The situation has been transformed. No one is opting out in order to go elsewhere—far from it. Placing requests are now coming in from people who want to study at Barrhead's schools. Part of the £100,000 of extra funding that is available from the Executive has been used to establish drama classes at the high school, to engage the pupils in creative as well as academic study. When I visited the school just before the summer, the pupils were sending paper buddies—on their own initiative—to the leaders of the countries from around the world who were gathered for the G8 summit, to highlight the need for young people, regardless of their circumstances, to be able to attend school. This year, the school has paired up with a small town just outside Nairobi in Kenya, so that young people in both communities can learn from one another's educational experience. The school is looking outwards, is challenging its pupils, has raised its sights and is saying to its students that there is no limit to what they can achieve. What a difference a decade can make. What a difference a Government that supports local comprehensive schools, backs up its support with investment, does not regard such schools as second best and expects nothing but the best from them can make.
I understand that Barrhead High School is one of those schools that is using the creative industries and culture to drive forward ambition. The member referred to the schools of ambition budget of £100,000. Does he think that it is appropriate for that money to be used to employ additional teachers? I understand that at Barrhead it is used to fund an additional English teacher and an additional drama teacher. If there are shortages of teachers generally to pursue excellence, why do schools have to bid for money from the schools of ambition fund? Should the issue not be dealt with as part of the regular management of education?
The point of the policy is to allow schools the freedom to do what gets the best out of their pupils. If they choose to spend the money on drama where drama has been denied, that is very much to be encouraged. Both Fiona Hyslop and Robin Harper highlighted the importance of teaching drama and culture in our schools. For her now to decry that and to decry the Executive for funding it is illogical, to put it mildly.
Barrhead High School sits in an education authority that expects the best of all its citizens. Some members may have heard or seen coverage of an initiative that East Renfrewshire Council ran to provide school meals to families out of term time. The idea arose when the authority became aware that one young boy had been caught stealing sandwiches during the school holidays. On further inquiry, it soon became apparent that, in the absence of the school lunch and the breakfast club, the boy and his siblings were not eating properly. The director of education, with the support of the council, established a programme to continue school meals over the holiday period and to structure around it activities that would engage the young people.
The assessment of the programme has been overwhelmingly positive. Not only does it provide stability to somewhat chaotic families, but there has been improved attainment and even reduced antisocial behaviour. I hope that, as has been reported, the minister is looking at the scheme with a view to rolling it out in other areas, as I am sure that the experience of some families in East Renfrewshire is echoed elsewhere. When the scheme was first mooted, I wrote to the Executive requesting financial support for it, which was not forthcoming. However, the Labour-led authority pressed ahead in any event and chose to fund the programme. For that, it should not just be commended: funding schemes should reward such initiatives and the go-ahead local authorities that are clearly delivering on our shared objectives.

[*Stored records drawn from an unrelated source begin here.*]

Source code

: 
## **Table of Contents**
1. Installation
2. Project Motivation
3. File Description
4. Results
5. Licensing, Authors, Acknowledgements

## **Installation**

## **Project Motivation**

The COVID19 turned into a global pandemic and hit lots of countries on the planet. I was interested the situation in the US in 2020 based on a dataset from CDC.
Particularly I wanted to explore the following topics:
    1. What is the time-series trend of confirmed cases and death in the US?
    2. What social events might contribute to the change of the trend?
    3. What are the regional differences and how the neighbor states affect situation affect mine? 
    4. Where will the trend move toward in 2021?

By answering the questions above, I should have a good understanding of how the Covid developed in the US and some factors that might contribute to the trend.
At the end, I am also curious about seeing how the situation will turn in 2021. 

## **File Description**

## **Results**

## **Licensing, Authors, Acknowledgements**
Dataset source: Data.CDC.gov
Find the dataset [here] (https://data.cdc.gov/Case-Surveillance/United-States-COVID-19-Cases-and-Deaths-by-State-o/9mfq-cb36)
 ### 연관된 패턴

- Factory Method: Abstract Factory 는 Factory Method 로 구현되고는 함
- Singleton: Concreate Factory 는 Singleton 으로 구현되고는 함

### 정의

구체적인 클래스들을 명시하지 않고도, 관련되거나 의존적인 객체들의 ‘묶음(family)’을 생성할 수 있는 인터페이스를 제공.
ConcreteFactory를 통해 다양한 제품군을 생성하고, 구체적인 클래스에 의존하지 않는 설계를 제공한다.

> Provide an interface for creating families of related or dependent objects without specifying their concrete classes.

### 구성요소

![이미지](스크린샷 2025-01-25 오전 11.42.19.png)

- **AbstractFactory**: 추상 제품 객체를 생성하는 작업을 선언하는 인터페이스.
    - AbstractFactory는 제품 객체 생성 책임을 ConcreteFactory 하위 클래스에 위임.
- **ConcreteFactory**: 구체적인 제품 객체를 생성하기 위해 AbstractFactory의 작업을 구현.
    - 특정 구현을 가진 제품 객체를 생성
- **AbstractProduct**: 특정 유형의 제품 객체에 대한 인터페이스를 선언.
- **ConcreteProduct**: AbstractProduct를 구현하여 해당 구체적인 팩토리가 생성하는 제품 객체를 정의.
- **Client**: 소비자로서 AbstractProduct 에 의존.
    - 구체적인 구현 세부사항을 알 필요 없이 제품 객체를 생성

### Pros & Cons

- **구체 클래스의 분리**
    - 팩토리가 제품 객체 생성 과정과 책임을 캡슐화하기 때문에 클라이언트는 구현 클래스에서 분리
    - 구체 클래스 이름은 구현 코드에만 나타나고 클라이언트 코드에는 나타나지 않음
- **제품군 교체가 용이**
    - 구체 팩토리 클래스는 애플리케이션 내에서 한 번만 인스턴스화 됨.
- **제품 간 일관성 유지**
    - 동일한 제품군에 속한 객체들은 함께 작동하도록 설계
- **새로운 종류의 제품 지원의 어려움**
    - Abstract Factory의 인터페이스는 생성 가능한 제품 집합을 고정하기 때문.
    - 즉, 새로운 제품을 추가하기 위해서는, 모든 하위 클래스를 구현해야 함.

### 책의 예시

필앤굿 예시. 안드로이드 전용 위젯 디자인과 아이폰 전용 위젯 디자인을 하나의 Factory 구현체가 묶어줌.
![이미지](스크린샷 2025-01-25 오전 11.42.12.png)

One of the most exciting initiatives in East Renfrewshire at the moment is in sport. Using the funding that is available through the active schools programme and for school sports co-ordinators, every primary school in the area is benefiting from a programme of activity in football, hockey, netball, tennis, basketball and rugby. Such short programmes are not just about teaching children—the specialists involved are passing on their skills and knowledge to teachers, so that the sport can be sustained. At an earlier age—in primary 1 to 3—the activ8 after-school sports club is giving some of our youngest children the opportunity to engage in a range of sports and other exercise. I am sure that no member needs to be alerted to the long-term benefits of developing active lifestyles and healthy habits, but there are also immediate gains, in improved levels of concentration and engagement.
I do not pretend that there are not still concerns or problems with which we must grapple. I hope that our additional support for learning reforms will be among our most worthwhile legislative changes and achievements. We need to continue to resource those reforms as they are implemented, to ensure that we have a truly inclusive system. Although we have made huge strides in the number of students accessing further and higher education, we have much more to do to narrow the gap between the attainment of those from the most prosperous and those from the most deprived backgrounds. We need to build on the work that we have done on and the investment that we have made in early years education—more family centres and more and stable investment in successful programmes such as bookstart.
We have been in office for less than 10 years, but already we have shown the difference that a Government that has confidence in our schools can make to our young people. There is no more curtailed ambition—the notion of state schools as second best is not for us. Our goal is excellence and ambition for all and we are delivering it.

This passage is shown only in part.